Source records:
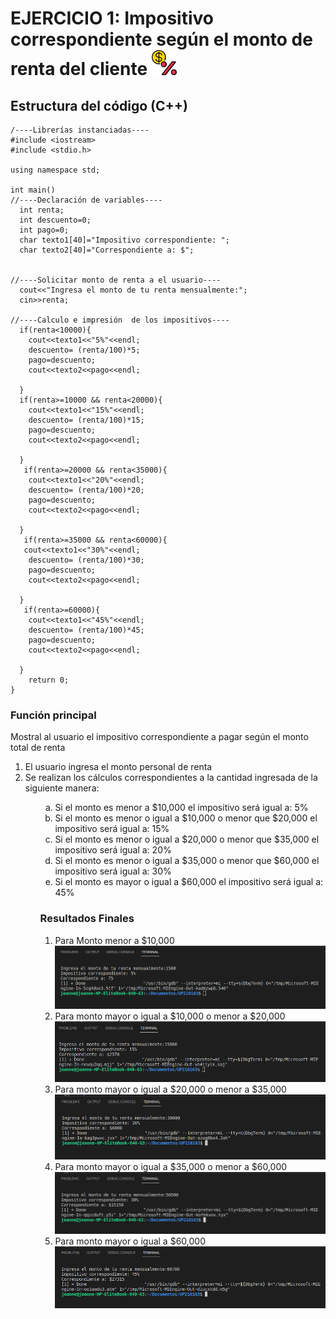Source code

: <h1> EJERCICIO 1: Impositivo correspondiente según el monto de renta del cliente <img src="UP210163_CPP/../../imagenes/porcentaje.png" width=40></h1>
<h2> Estructura del código (C++)</h2>

    /----Librerías instanciadas----
    #include <iostream>
    #include <stdio.h>

    using namespace std;

    int main()
    //----Declaración de variables----
      int renta;
      int descuento=0;
      int pago=0;
      char texto1[40]="Impositivo correspondiente: ";
      char texto2[40]="Correspondiente a: $";


    //----Solicitar monto de renta a el usuario----
      cout<<"Ingresa el monto de tu renta mensualmente:";
      cin>>renta;
 
    //----Calculo e impresión  de los impositivos----
      if(renta<10000){
        cout<<texto1<<"5%"<<endl;
        descuento= (renta/100)*5;
        pago=descuento;
        cout<<texto2<<pago<<endl;
    
      }
      if(renta>=10000 && renta<20000){
        cout<<texto1<<"15%"<<endl;
        descuento= (renta/100)*15;
        pago=descuento;
        cout<<texto2<<pago<<endl;
    
      }
       if(renta>=20000 && renta<35000){
        cout<<texto1<<"20%"<<endl;
        descuento= (renta/100)*20;
        pago=descuento;
        cout<<texto2<<pago<<endl;
    
      }
       if(renta>=35000 && renta<60000){
       cout<<texto1<<"30%"<<endl;
        descuento= (renta/100)*30;
        pago=descuento;
        cout<<texto2<<pago<<endl;
    
      }
       if(renta>=60000){
        cout<<texto1<<"45%"<<endl;
        descuento= (renta/100)*45;
        pago=descuento;
        cout<<texto2<<pago<<endl;
    
      }
        return 0;
    }    

<h3> Función principal </h3>
<p> Mostral al usuario el impositivo correspondiente a pagar según el monto total de renta </p>
<ol>
<li>El usuario ingresa el monto personal de renta
<li>Se realizan los cálculos correspondientes a la cantidad ingresada de la siguiente manera:
<ol>
<ol type="a">
<li>Si el monto es menor a $10,000 el impositivo será igual a: 5%
<li>Si el monto es menor o igual a $10,000 o menor que $20,000 el impositivo será igual a: 15%
<li>Si el monto es menor o igual a $20,000 o menor que $35,000 el impositivo será igual a: 20%
<li>Si el monto es menor o igual a $35,000 o menor que $60,000 el impositivo será igual a: 30%
<li>Si el monto es mayor o igual a $60,000 el impositivo será igual a: 45%
</ol>

<h3> Resultados Finales</h3>
<ol>
<li>Para Monto menor a $10,000
    <img src="UP210163_CPP/../../imagenes/menor10.png">
<li>Para monto mayor o igual a $10,000 o menor a $20,000
    <img src="UP210163_CPP/../../imagenes/menor20.png">
 <li>Para monto mayor o igual a $20,000 o menor a $35,000
    <img src="UP210163_CPP/../../imagenes/menor35.png">
 <li>Para monto mayor o igual a $35,000 o menor a $60,000
    <img src="UP210163_CPP/../../imagenes/menor60.png">
 <li>Para monto mayor o igual a $60,000
    <img src="UP210163_CPP/../../imagenes/mayor60.png">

▶ _What the task requires_
Leave the pictures aside and output each entry exactly as it stands.

▶ _Task response_
Source code

: <h1> EJERCICIO 1: Impositivo correspondiente según el monto de renta del cliente <img src="UP210163_CPP/../../imagenes/porcentaje.png" width=40></h1>
<h2> Estructura del código (C++)</h2>

    /----Librerías instanciadas----
    #include <iostream>
    #include <stdio.h>

    using namespace std;

    int main()
    //----Declaración de variables----
      int renta;
      int descuento=0;
      int pago=0;
      char texto1[40]="Impositivo correspondiente: ";
      char texto2[40]="Correspondiente a: $";


    //----Solicitar monto de renta a el usuario----
      cout<<"Ingresa el monto de tu renta mensualmente:";
      cin>>renta;
 
    //----Calculo e impresión  de los impositivos----
      if(renta<10000){
        cout<<texto1<<"5%"<<endl;
        descuento= (renta/100)*5;
        pago=descuento;
        cout<<texto2<<pago<<endl;
    
      }
      if(renta>=10000 && renta<20000){
        cout<<texto1<<"15%"<<endl;
        descuento= (renta/100)*15;
        pago=descuento;
        cout<<texto2<<pago<<endl;
    
      }
       if(renta>=20000 && renta<35000){
        cout<<texto1<<"20%"<<endl;
        descuento= (renta/100)*20;
        pago=descuento;
        cout<<texto2<<pago<<endl;
    
      }
       if(renta>=35000 && renta<60000){
       cout<<texto1<<"30%"<<endl;
        descuento= (renta/100)*30;
        pago=descuento;
        cout<<texto2<<pago<<endl;
    
      }
       if(renta>=60000){
        cout<<texto1<<"45%"<<endl;
        descuento= (renta/100)*45;
        pago=descuento;
        cout<<texto2<<pago<<endl;
    
      }
        return 0;
    }    

<h3> Función principal </h3>
<p> Mostral al usuario el impositivo correspondiente a pagar según el monto total de renta </p>
<ol>
<li>El usuario ingresa el monto personal de renta
<li>Se realizan los cálculos correspondientes a la cantidad ingresada de la siguiente manera:
<ol>
<ol type="a">
<li>Si el monto es menor a $10,000 el impositivo será igual a: 5%
<li>Si el monto es menor o igual a $10,000 o menor que $20,000 el impositivo será igual a: 15%
<li>Si el monto es menor o igual a $20,000 o menor que $35,000 el impositivo será igual a: 20%
<li>Si el monto es menor o igual a $35,000 o menor que $60,000 el impositivo será igual a: 30%
<li>Si el monto es mayor o igual a $60,000 el impositivo será igual a: 45%
</ol>

<h3> Resultados Finales</h3>
<ol>
<li>Para Monto menor a $10,000
    <img src="UP210163_CPP/../../imagenes/menor10.png">
<li>Para monto mayor o igual a $10,000 o menor a $20,000
    <img src="UP210163_CPP/../../imagenes/menor20.png">
 <li>Para monto mayor o igual a $20,000 o menor a $35,000
    <img src="UP210163_CPP/../../imagenes/menor35.png">
 <li>Para monto mayor o igual a $35,000 o menor a $60,000
    <img src="UP210163_CPP/../../imagenes/menor60.png">
 <li>Para monto mayor o igual a $60,000
    <img src="UP210163_CPP/../../imagenes/mayor60.png">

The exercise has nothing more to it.